Microsurgery: Transplantation and Replantation by Harry J. Buncke, MD, et al.
  Table of Contents / Chapter 11:
The Deltoid Flap
  Unless the flap is small, direct closure of the defect may not be possible and a skin graft may be required. The scarring occurs in an area commonly exposed in both men and women. For this reason and because the tip of the flap is unreliable, the deltoid is used less commonly than other innervated flaps. It has been replaced by the lateral arm and the radial forearm flaps.

PLATE XI-1. Anatomy

A. A line is drawn from the tip of the acromion to the medial condyle at the elbow. This line intersects the bicipital groove, or the groove between the biceps and triceps, and gives one an axis where the neurovascular pedicle comes out. The pedicle usually comes out at the junction of the middle and posterior thirds of this line, but it may be anywhere along the middle third. The vessels come out deep to the deltoid and fan out in an anterior and superior direction to supply the island flap. The terminal cutaneous branch of the axillary nerve, which is purely sensory, joins these vessels as they reach their subcutaneous position. The size of the flap is limited by the anatomic donor area itself. The long axis of the flap is oriented in an oblique inferior-to-superior direction, over the deltoid muscle mass. In a large person, flaps of 15 x 25 to 30 cm can be developed. The posterior extension of the flap should not extend beyond the deltotriceps groove by more than a centimeter or two.

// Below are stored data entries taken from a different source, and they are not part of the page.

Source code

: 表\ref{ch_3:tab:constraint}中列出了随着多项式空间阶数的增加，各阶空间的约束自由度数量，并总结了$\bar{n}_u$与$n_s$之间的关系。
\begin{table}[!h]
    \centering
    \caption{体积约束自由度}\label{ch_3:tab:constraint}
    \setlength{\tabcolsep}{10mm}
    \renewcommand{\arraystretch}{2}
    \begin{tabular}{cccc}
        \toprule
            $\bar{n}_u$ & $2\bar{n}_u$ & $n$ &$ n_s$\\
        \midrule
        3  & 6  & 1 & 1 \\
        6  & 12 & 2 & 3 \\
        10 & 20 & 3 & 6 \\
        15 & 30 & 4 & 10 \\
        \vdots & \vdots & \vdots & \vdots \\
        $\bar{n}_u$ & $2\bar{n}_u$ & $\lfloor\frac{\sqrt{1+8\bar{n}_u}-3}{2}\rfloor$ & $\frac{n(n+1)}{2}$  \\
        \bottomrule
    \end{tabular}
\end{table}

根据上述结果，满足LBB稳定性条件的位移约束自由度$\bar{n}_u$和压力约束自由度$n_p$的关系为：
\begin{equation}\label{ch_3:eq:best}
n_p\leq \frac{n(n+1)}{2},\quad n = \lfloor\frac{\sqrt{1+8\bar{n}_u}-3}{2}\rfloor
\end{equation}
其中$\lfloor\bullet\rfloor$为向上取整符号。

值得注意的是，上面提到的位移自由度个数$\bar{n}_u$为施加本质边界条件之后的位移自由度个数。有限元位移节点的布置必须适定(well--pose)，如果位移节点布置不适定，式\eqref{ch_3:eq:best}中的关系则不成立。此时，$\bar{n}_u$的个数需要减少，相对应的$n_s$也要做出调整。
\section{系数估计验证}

B. Elevation of the flap is begun in an anterior-superior direction, lifting the skin and the underlying fascia, (the latter is densely adherent to the deltoid muscle) by sharp dissection.

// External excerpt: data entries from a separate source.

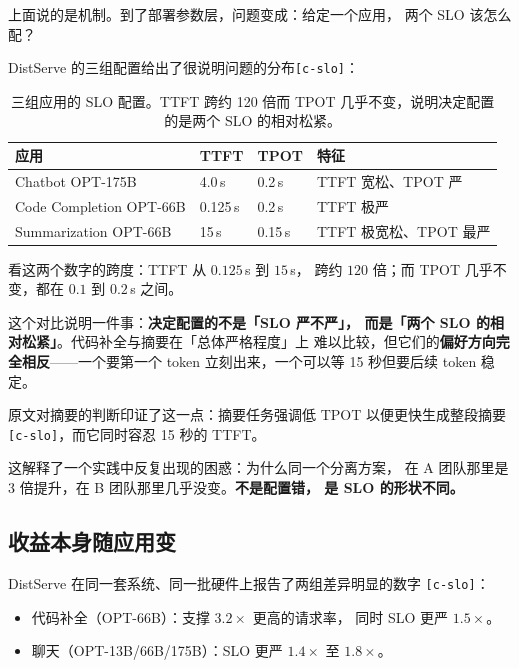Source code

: 上面说的是机制。到了部署参数层，问题变成：给定一个应用，
两个 SLO 该怎么配？

DistServe 的三组配置给出了很说明问题的分布\texttt{[c-slo]}：

\begin{table}[t]
\centering
\caption{三组应用的 SLO 配置。TTFT 跨约 120 倍而 TPOT 几乎不变，说明决定配置的是两个 SLO 的相对松紧。}
\label{tab:slo}
\small
\setlength{\tabcolsep}{8pt}
\begin{tabular}{@{}p{3.35cm}p{2.13cm}p{2.13cm}p{7.6cm}@{}}
\toprule
应用 & TTFT & TPOT & 特征 \\
\midrule
Chatbot OPT-175B & 4.0\,s & 0.2\,s & TTFT 宽松、TPOT 严 \\
Code Completion OPT-66B & 0.125\,s & 0.2\,s & TTFT 极严 \\
Summarization OPT-66B & 15\,s & 0.15\,s & TTFT 极宽松、TPOT 最严 \\
\bottomrule
\end{tabular}
\end{table}

\noindent 看这两个数字的跨度：TTFT 从 $0.125$\,s 到 $15$\,s，
跨约 $120$ 倍；而 TPOT 几乎不变，都在 $0.1$ 到 $0.2$\,s 之间。

\noindent 这个对比说明一件事：\textbf{决定配置的不是「SLO 严不严」，
而是「两个 SLO 的相对松紧」}。代码补全与摘要在「总体严格程度」上
难以比较，但它们的\textbf{偏好方向完全相反}——一个要第一个 token
立刻出来，一个可以等 15 秒但要后续 token 稳定。

\noindent 原文对摘要的判断印证了这一点：摘要任务强调低 TPOT
以便更快生成整段摘要\texttt{[c-slo]}，而它同时容忍 15 秒的 TTFT。

\noindent 这解释了一个实践中反复出现的困惑：为什么同一个分离方案，
在 A 团队那里是 3 倍提升，在 B 团队那里几乎没变。\textbf{不是配置错，
是 SLO 的形状不同。}

\subsection{收益本身随应用变}

DistServe 在同一套系统、同一批硬件上报告了两组差异明显的数字
\texttt{[c-slo]}：

\begin{itemize}[leftmargin=1.3em,itemsep=1.5pt,topsep=2pt]
  \item 代码补全（OPT-66B）：支撑 $3.2\times$ 更高的请求率，
        同时 SLO 更严 $1.5\times$。
  \item 聊天（OPT-13B/66B/175B）：SLO 更严 $1.4\times$ 至 $1.8\times$。
\end{itemize}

C. Once the flap has been elevated toward the posterior border of the muscle, the deltotriceps groove is approached. Several pseudogrooves may be encountered in the deltoid muscle. The muscles on either side of these grooves are parallel, whereas in true deltotriceps groove, the fibers of the lateral head of the triceps muscle course are directed more posteriorly to those of the deltoid as they descend to the olecranon process. The neurovascular pedicle can be identified in the flap by transillumination and can also be checked with a sterile Doppler probe.

D. Once the true deltotriceps groove has been identified, the vascular pedicle can be mobilized deep to the deltoid muscle into the quadrilateral space bounded by the shaft of the humerus anteriorly, the long head of the triceps posteriorly, the teres major inferiorly, and the teres minor superiorly.